As SFTT reported earlier, the VA will soon be providing a limited number of Veterans with access to hyperbaric oxygen therapy or “HBOT” at the VA’s Center for Compassionate Innovation (“CCI”) facilities in Texas and Oklahoma.
SFTT has yet to learn when these programs will begin or how many Veterans will be enrolled in these initial programs. As important, SFTT and the HBOT community at-large is interested in learning how “test protocols,” “metrics,” and “clinical trials” will be set by the VA and DoD to determine the benefits of HBOT.
As one sorts through the often nasty exchanges between proponents of HBOT and the VA gatekeepers like Dr. David Cifu, one cannot be oblivious to the fact that the VA does not want to encourage the adoption of HBOT in treating Veterans with PTSD and TBI.

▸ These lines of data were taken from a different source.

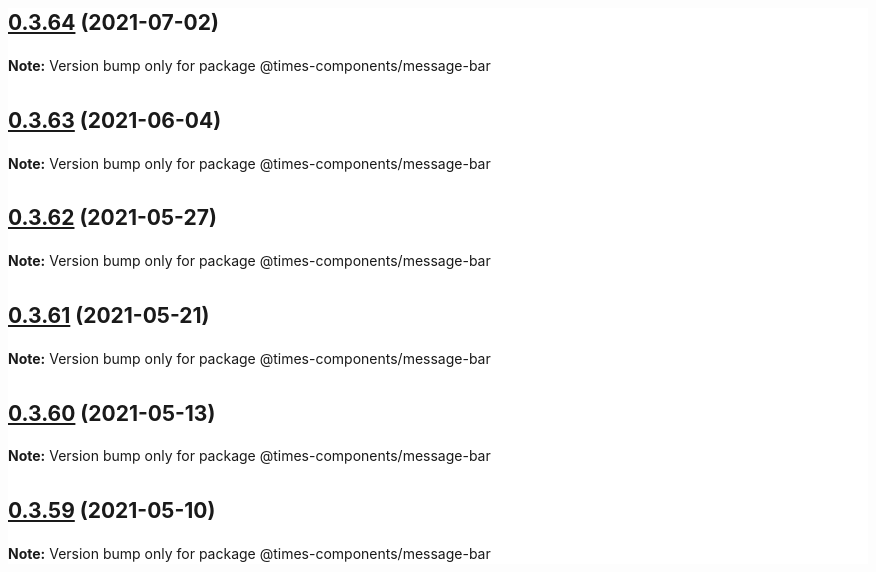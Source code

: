



## [0.3.64](https://github.com/newsuk/times-components/compare/@times-components/message-bar@0.3.63...@times-components/message-bar@0.3.64) (2021-07-02)

**Note:** Version bump only for package @times-components/message-bar





## [0.3.63](https://github.com/newsuk/times-components/compare/@times-components/message-bar@0.3.62...@times-components/message-bar@0.3.63) (2021-06-04)

**Note:** Version bump only for package @times-components/message-bar





## [0.3.62](https://github.com/newsuk/times-components/compare/@times-components/message-bar@0.3.61...@times-components/message-bar@0.3.62) (2021-05-27)

**Note:** Version bump only for package @times-components/message-bar





## [0.3.61](https://github.com/newsuk/times-components/compare/@times-components/message-bar@0.3.60...@times-components/message-bar@0.3.61) (2021-05-21)

**Note:** Version bump only for package @times-components/message-bar





## [0.3.60](https://github.com/newsuk/times-components/compare/@times-components/message-bar@0.3.59...@times-components/message-bar@0.3.60) (2021-05-13)

**Note:** Version bump only for package @times-components/message-bar





## [0.3.59](https://github.com/newsuk/times-components/compare/@times-components/message-bar@0.3.58...@times-components/message-bar@0.3.59) (2021-05-10)

**Note:** Version bump only for package @times-components/message-bar

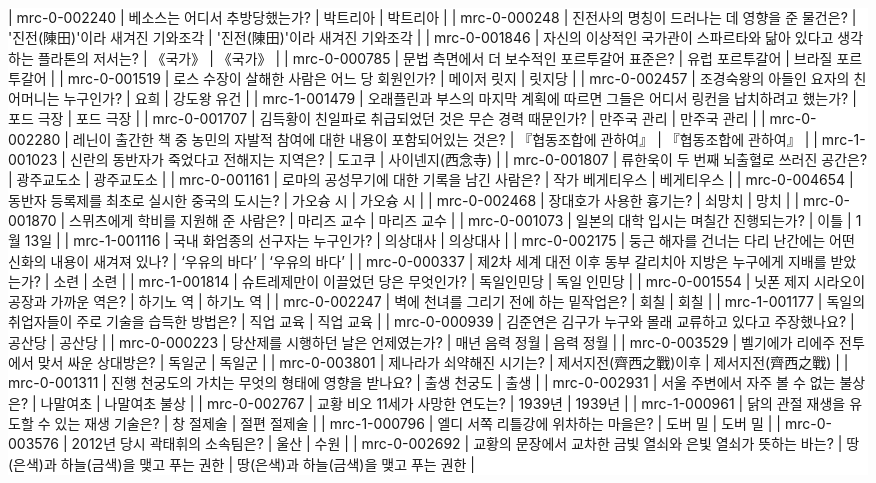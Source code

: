   | mrc-0-002240 | 베소스는 어디서 추방당했는가?                                                                     | 박트리아                               | 박트리아                               |
  | mrc-0-000248 | 진전사의 명칭이 드러나는 데 영향을 준 물건은?                                                     | '진전(陳田)'이라 새겨진 기와조각       | '진전(陳田)'이라 새겨진 기와조각       |
  | mrc-0-001846 | 자신의 이상적인 국가관이 스파르타와 닮아 있다고 생각하는 플라톤의 저서는?                         | 《국가》                               | 《국가》                               |
  | mrc-0-000785 | 문법 측면에서 더 보수적인 포르투갈어 표준은?                                                      | 유럽 포르투갈어                        | 브라질 포르투갈어                      |
  | mrc-0-001519 | 로스 수장이 살해한 사람은 어느 당 회원인가?                                                       | 메이저 릿지                            | 릿지당                                 |
  | mrc-0-002457 | 조경숙왕의 아들인 요자의 친어머니는 누구인가?                                                     | 요희                                   | 강도왕 유건                            |
  | mrc-1-001479 | 오래플린과 부스의 마지막 계획에 따르면 그들은 어디서 링컨을 납치하려고 했는가?                    | 포드 극장                              | 포드 극장                              |
  | mrc-0-001707 | 김득황이 친일파로 취급되었던 것은 무슨 경력 때문인가?                                             | 만주국 관리                            | 만주국 관리                            |
  | mrc-0-002280 | 레닌이 출간한 책 중 농민의 자발적 참여에 대한 내용이 포함되어있는 것은?                           | 『협동조합에 관하여』                  | 『협동조합에 관하여』                  |
  | mrc-1-001023 | 신란의 동반자가 죽었다고 전해지는 지역은?                                                         | 도고쿠                                 | 사이넨지(西念寺)                       |
  | mrc-0-001807 | 류한욱이 두 번째 뇌출혈로 쓰러진 공간은?                                                          | 광주교도소                             | 광주교도소                             |
  | mrc-0-001161 | 로마의 공성무기에 대한 기록을 남긴 사람은?                                                        | 작가 베게티우스                        | 베게티우스                             |
  | mrc-0-004654 | 동반자 등록제를 최초로 실시한 중국의 도시는?                                                      | 가오슝 시                              | 가오슝 시                              |
  | mrc-0-002468 | 장대호가 사용한 흉기는?                                                                           | 쇠망치                                 | 망치                                   |
  | mrc-0-001870 | 스뮈츠에게 학비를 지원해 준 사람은?                                                               | 마리즈 교수                            | 마리즈 교수                            |
  | mrc-0-001073 | 일본의 대학 입시는 며칠간 진행되는가?                                                             | 이틀                                   | 1월 13일                               |
  | mrc-1-001116 | 국내 화엄종의 선구자는 누구인가?                                                                  | 의상대사                               | 의상대사                               |
  | mrc-0-002175 | 둥근 해자를 건너는 다리 난간에는 어떤 신화의 내용이 새겨져 있나?                                  | ‘우유의 바다’                          | ‘우유의 바다’                          |
  | mrc-0-000337 | 제2차 세계 대전 이후 동부 갈리치아 지방은 누구에게 지배를 받았는가?                               | 소련                                   | 소련                                   |
  | mrc-1-001814 | 슈트레제만이 이끌었던 당은 무엇인가?                                                              | 독일인민당                             | 독일 인민당                            |
  | mrc-0-001554 | 닛폰 제지 시라오이 공장과 가까운 역은?                                                            | 하기노 역                              | 하기노 역                              |
  | mrc-0-002247 | 벽에 천녀를 그리기 전에 하는 밑작업은?                                                            | 회칠                                   | 회칠                                   |
  | mrc-1-001177 | 독일의 취업자들이 주로 기술을 습득한 방법은?                                                      | 직업 교육                              | 직업 교육                              |
  | mrc-0-000939 | 김준연은 김구가 누구와 몰래 교류하고 있다고 주장했나요?                                           | 공산당                                 | 공산당                                 |
  | mrc-0-000223 | 당산제를 시행하던 날은 언제였는가?                                                                | 매년 음력 정월                         | 음력 정월                              |
  | mrc-0-003529 | 벨기에가 리에주 전투에서 맞서 싸운 상대방은?                                                      | 독일군                                 | 독일군                                 |
  | mrc-0-003801 | 제나라가 쇠약해진 시기는?                                                                         | 제서지전(齊西之戰)이후                 | 제서지전(齊西之戰)                     |
  | mrc-0-001311 | 진행 천궁도의 가치는 무엇의 형태에 영향을 받나요?                                                 | 출생 천궁도                            | 출생                                   |
  | mrc-0-002931 | 서울 주변에서 자주 볼 수 없는 불상은?                                                             | 나말여초                               | 나말여초 불상                          |
  | mrc-0-002767 | 교황 비오 11세가 사망한 연도는?                                                                   | 1939년                                 | 1939년                                 |
  | mrc-1-000961 | 닭의 관절 재생을 유도할 수 있는 재생 기술은?                                                      | 창 절제술                              | 절편 절제술                            |
  | mrc-1-000796 | 엘디 서쪽 리틀강에 위차하는 마을은?                                                               | 도버 밀                                | 도버 밀                                |
  | mrc-0-003576 | 2012년 당시 곽태휘의 소속팀은?                                                                    | 울산                                   | 수원                                   |
  | mrc-0-002692 | 교황의 문장에서 교차한 금빛 열쇠와 은빛 열쇠가 뜻하는 바는?                                       | 땅(은색)과 하늘(금색)을 맺고 푸는 권한 | 땅(은색)과 하늘(금색)을 맺고 푸는 권한 |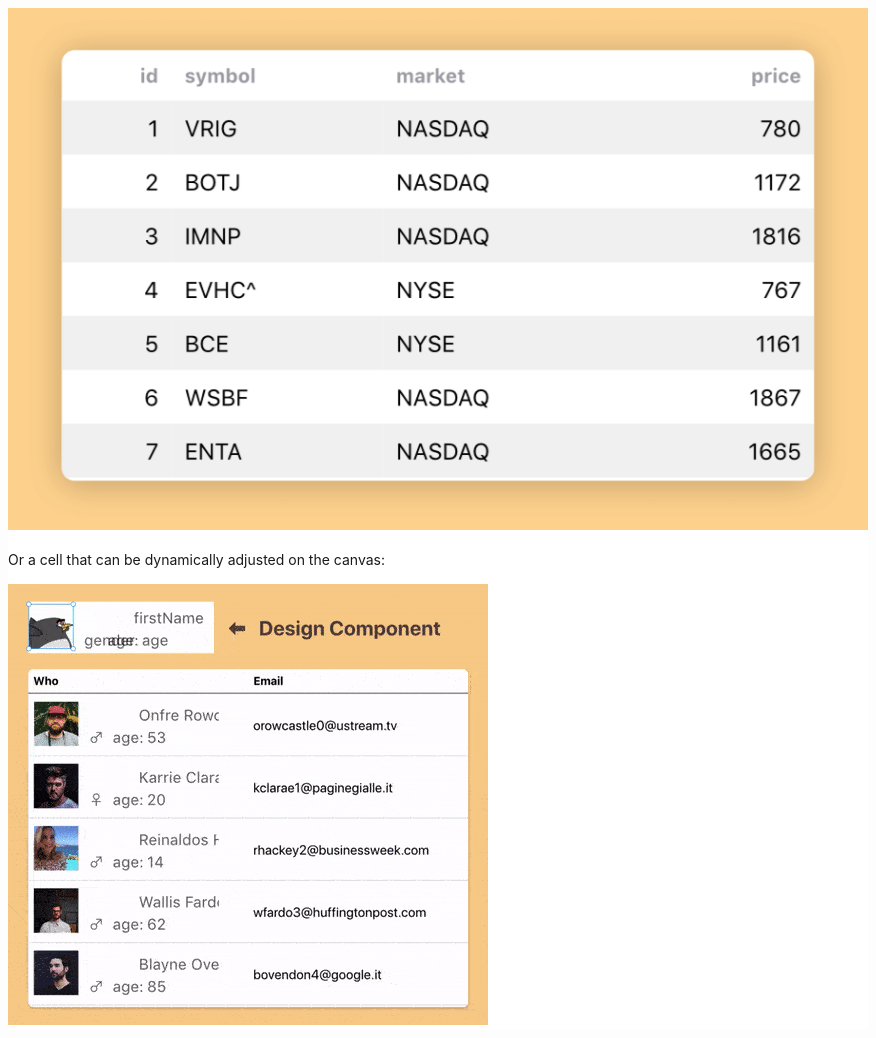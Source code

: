 ![stripe](./zebra.png)

Or a cell that can be dynamically adjusted on the canvas:

![design component GIF](./design-component.gif)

The VA’s claim is that “patient outcomes’ using HBOT are inconclusive based on VA and DoD trials.
Could it be – as many have suggested – that the test protocols were flawed to produce “inconclusive” test results? From SFTT’s experience in monitoring the DoD, it would NOT BE THE FIRST TIME that test procedures have been deliberately modified to produce outcomes more to the liking of current military dogma.
Since the VA has no experience in using HBOTin treating Veterans with PTSD, it seems to make sense to use established experts in the industry like Dr. Paul Harch, members of the International Hyperbarics Association or The Sagol Center for Hyperbaric Medicine and Research in Israel which provides HBOT treatment to 120 patients a day and to the Israeli Defense Force (“IDF”) to agree on standardized test protocols and monitor results.
Many will argue that further HBOT tests are not required given the wealth research currently available. In fact, found below is an extract from a Jan, 2017 report:
Xavier A. Figueroa, PhD and James K. Wright, MD (Col Ret), USAF Hyperbaric Oxygen: B-Level Evidence in Mild Traumatic Brain Injury Clinical Trials. Neurology® 2016;87:1–7 “There is sufficient evidence for the safety and preliminary efficacy data from clinical studies to support the use of HBOT in mild traumatic brain injury/ persistent post concussive syndrome (mTBI/PPCS). The reported positive outcomes and the durability of those outcomes has been demonstrated at 6 months post HBOT treatment. Given the current policy by Tricare and the VA to allow physicians to prescribe drugs or therapies in an off-label manner for mTBI/PPCS management and reimburse for the treatment, it is past time that HBOT be given the same opportunity. This is now an issue of policy modification and reimbursement, not an issue of scientific proof or preliminary clinical efficacy.”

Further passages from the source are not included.